**EXERCISE BRIEF:** The answer must consist of every record below, transcribed exactly.

*** Opening of EXTRACTED INFORMATION ***

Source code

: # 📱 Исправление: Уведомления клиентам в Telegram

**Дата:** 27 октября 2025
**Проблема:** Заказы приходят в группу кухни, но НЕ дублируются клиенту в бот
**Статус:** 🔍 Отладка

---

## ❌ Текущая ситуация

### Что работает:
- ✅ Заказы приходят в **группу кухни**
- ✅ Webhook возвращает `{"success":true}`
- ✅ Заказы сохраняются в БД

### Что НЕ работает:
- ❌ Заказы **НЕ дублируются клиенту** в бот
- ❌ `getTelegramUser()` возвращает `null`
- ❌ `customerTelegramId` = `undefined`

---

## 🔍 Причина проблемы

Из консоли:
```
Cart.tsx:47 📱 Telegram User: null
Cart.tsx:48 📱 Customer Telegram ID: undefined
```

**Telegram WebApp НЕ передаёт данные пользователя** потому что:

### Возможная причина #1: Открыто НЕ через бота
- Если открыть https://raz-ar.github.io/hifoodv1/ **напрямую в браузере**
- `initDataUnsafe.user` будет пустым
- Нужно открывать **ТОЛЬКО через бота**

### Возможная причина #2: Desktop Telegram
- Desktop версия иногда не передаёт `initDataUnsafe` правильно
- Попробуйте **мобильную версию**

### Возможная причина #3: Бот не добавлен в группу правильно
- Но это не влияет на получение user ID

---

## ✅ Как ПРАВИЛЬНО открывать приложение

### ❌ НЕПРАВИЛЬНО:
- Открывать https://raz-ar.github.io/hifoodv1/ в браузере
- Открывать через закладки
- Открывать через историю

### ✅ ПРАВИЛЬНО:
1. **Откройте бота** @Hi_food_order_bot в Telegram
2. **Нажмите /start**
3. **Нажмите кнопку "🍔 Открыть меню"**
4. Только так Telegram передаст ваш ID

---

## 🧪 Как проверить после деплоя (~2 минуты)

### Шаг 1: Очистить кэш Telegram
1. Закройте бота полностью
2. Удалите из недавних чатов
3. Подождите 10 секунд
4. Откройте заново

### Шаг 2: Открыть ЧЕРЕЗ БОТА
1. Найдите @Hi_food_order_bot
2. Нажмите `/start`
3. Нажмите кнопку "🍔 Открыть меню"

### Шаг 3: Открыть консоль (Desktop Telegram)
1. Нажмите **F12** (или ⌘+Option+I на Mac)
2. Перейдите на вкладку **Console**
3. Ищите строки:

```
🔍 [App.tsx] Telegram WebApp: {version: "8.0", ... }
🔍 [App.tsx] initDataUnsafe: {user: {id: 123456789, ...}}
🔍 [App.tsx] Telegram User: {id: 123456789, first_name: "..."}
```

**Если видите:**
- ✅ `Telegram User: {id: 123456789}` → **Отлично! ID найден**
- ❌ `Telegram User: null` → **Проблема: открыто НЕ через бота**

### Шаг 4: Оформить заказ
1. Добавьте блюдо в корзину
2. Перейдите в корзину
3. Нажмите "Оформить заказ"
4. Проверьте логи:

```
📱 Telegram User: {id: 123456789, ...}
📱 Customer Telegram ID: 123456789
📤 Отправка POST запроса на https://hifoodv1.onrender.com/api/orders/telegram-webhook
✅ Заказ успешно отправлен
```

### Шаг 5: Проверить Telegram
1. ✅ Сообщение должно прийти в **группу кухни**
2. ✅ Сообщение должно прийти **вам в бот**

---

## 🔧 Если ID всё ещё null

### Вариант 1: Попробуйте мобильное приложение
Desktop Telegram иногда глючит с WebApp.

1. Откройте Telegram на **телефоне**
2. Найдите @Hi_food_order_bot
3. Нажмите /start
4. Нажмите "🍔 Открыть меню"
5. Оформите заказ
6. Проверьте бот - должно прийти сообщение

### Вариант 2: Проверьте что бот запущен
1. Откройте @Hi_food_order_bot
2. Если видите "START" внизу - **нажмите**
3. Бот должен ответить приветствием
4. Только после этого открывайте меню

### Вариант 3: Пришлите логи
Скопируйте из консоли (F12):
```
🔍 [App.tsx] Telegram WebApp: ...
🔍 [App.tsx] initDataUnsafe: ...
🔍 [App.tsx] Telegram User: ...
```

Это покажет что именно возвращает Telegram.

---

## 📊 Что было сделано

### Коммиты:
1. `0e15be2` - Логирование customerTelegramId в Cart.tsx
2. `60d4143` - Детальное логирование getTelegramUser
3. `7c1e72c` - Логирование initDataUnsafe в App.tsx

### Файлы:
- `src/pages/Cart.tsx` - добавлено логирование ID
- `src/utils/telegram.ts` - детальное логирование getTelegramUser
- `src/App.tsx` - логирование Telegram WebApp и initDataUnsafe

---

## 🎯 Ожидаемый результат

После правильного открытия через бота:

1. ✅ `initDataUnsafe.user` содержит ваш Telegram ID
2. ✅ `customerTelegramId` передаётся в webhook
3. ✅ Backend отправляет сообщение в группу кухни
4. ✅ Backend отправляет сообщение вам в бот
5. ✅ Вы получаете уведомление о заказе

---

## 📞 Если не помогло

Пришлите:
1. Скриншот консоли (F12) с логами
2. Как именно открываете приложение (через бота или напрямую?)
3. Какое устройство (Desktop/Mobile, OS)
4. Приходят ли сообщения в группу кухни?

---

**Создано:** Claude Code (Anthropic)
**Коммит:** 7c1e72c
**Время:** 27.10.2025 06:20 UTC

*** Close of EXTRACTED INFORMATION ***

**RESPONSE:**
Source code

: # 📱 Исправление: Уведомления клиентам в Telegram

**Дата:** 27 октября 2025
**Проблема:** Заказы приходят в группу кухни, но НЕ дублируются клиенту в бот
**Статус:** 🔍 Отладка

---

## ❌ Текущая ситуация

### Что работает:
- ✅ Заказы приходят в **группу кухни**
- ✅ Webhook возвращает `{"success":true}`
- ✅ Заказы сохраняются в БД

### Что НЕ работает:
- ❌ Заказы **НЕ дублируются клиенту** в бот
- ❌ `getTelegramUser()` возвращает `null`
- ❌ `customerTelegramId` = `undefined`

---

## 🔍 Причина проблемы

Из консоли:
```
Cart.tsx:47 📱 Telegram User: null
Cart.tsx:48 📱 Customer Telegram ID: undefined
```

**Telegram WebApp НЕ передаёт данные пользователя** потому что:

### Возможная причина #1: Открыто НЕ через бота
- Если открыть https://raz-ar.github.io/hifoodv1/ **напрямую в браузере**
- `initDataUnsafe.user` будет пустым
- Нужно открывать **ТОЛЬКО через бота**

### Возможная причина #2: Desktop Telegram
- Desktop версия иногда не передаёт `initDataUnsafe` правильно
- Попробуйте **мобильную версию**

### Возможная причина #3: Бот не добавлен в группу правильно
- Но это не влияет на получение user ID

---

## ✅ Как ПРАВИЛЬНО открывать приложение

### ❌ НЕПРАВИЛЬНО:
- Открывать https://raz-ar.github.io/hifoodv1/ в браузере
- Открывать через закладки
- Открывать через историю

### ✅ ПРАВИЛЬНО:
1. **Откройте бота** @Hi_food_order_bot в Telegram
2. **Нажмите /start**
3. **Нажмите кнопку "🍔 Открыть меню"**
4. Только так Telegram передаст ваш ID

---

## 🧪 Как проверить после деплоя (~2 минуты)

### Шаг 1: Очистить кэш Telegram
1. Закройте бота полностью
2. Удалите из недавних чатов
3. Подождите 10 секунд
4. Откройте заново

### Шаг 2: Открыть ЧЕРЕЗ БОТА
1. Найдите @Hi_food_order_bot
2. Нажмите `/start`
3. Нажмите кнопку "🍔 Открыть меню"

### Шаг 3: Открыть консоль (Desktop Telegram)
1. Нажмите **F12** (или ⌘+Option+I на Mac)
2. Перейдите на вкладку **Console**
3. Ищите строки:

```
🔍 [App.tsx] Telegram WebApp: {version: "8.0", ... }
🔍 [App.tsx] initDataUnsafe: {user: {id: 123456789, ...}}
🔍 [App.tsx] Telegram User: {id: 123456789, first_name: "..."}
```

**Если видите:**
- ✅ `Telegram User: {id: 123456789}` → **Отлично! ID найден**
- ❌ `Telegram User: null` → **Проблема: открыто НЕ через бота**

### Шаг 4: Оформить заказ
1. Добавьте блюдо в корзину
2. Перейдите в корзину
3. Нажмите "Оформить заказ"
4. Проверьте логи:

```
📱 Telegram User: {id: 123456789, ...}
📱 Customer Telegram ID: 123456789
📤 Отправка POST запроса на https://hifoodv1.onrender.com/api/orders/telegram-webhook
✅ Заказ успешно отправлен
```

### Шаг 5: Проверить Telegram
1. ✅ Сообщение должно прийти в **группу кухни**
2. ✅ Сообщение должно прийти **вам в бот**

---

## 🔧 Если ID всё ещё null

### Вариант 1: Попробуйте мобильное приложение
Desktop Telegram иногда глючит с WebApp.

1. Откройте Telegram на **телефоне**
2. Найдите @Hi_food_order_bot
3. Нажмите /start
4. Нажмите "🍔 Открыть меню"
5. Оформите заказ
6. Проверьте бот - должно прийти сообщение

### Вариант 2: Проверьте что бот запущен
1. Откройте @Hi_food_order_bot
2. Если видите "START" внизу - **нажмите**
3. Бот должен ответить приветствием
4. Только после этого открывайте меню

### Вариант 3: Пришлите логи
Скопируйте из консоли (F12):
```
🔍 [App.tsx] Telegram WebApp: ...
🔍 [App.tsx] initDataUnsafe: ...
🔍 [App.tsx] Telegram User: ...
```

Это покажет что именно возвращает Telegram.

---

## 📊 Что было сделано

### Коммиты:
1. `0e15be2` - Логирование customerTelegramId в Cart.tsx
2. `60d4143` - Детальное логирование getTelegramUser
3. `7c1e72c` - Логирование initDataUnsafe в App.tsx

### Файлы:
- `src/pages/Cart.tsx` - добавлено логирование ID
- `src/utils/telegram.ts` - детальное логирование getTelegramUser
- `src/App.tsx` - логирование Telegram WebApp и initDataUnsafe

---

## 🎯 Ожидаемый результат

После правильного открытия через бота:

1. ✅ `initDataUnsafe.user` содержит ваш Telegram ID
2. ✅ `customerTelegramId` передаётся в webhook
3. ✅ Backend отправляет сообщение в группу кухни
4. ✅ Backend отправляет сообщение вам в бот
5. ✅ Вы получаете уведомление о заказе

---

## 📞 Если не помогло

Пришлите:
1. Скриншот консоли (F12) с логами
2. Как именно открываете приложение (через бота или напрямую?)
3. Какое устройство (Desktop/Mobile, OS)
4. Приходят ли сообщения в группу кухни?

---

**Создано:** Claude Code (Anthropic)
**Коммит:** 7c1e72c
**Время:** 27.10.2025 06:20 UTC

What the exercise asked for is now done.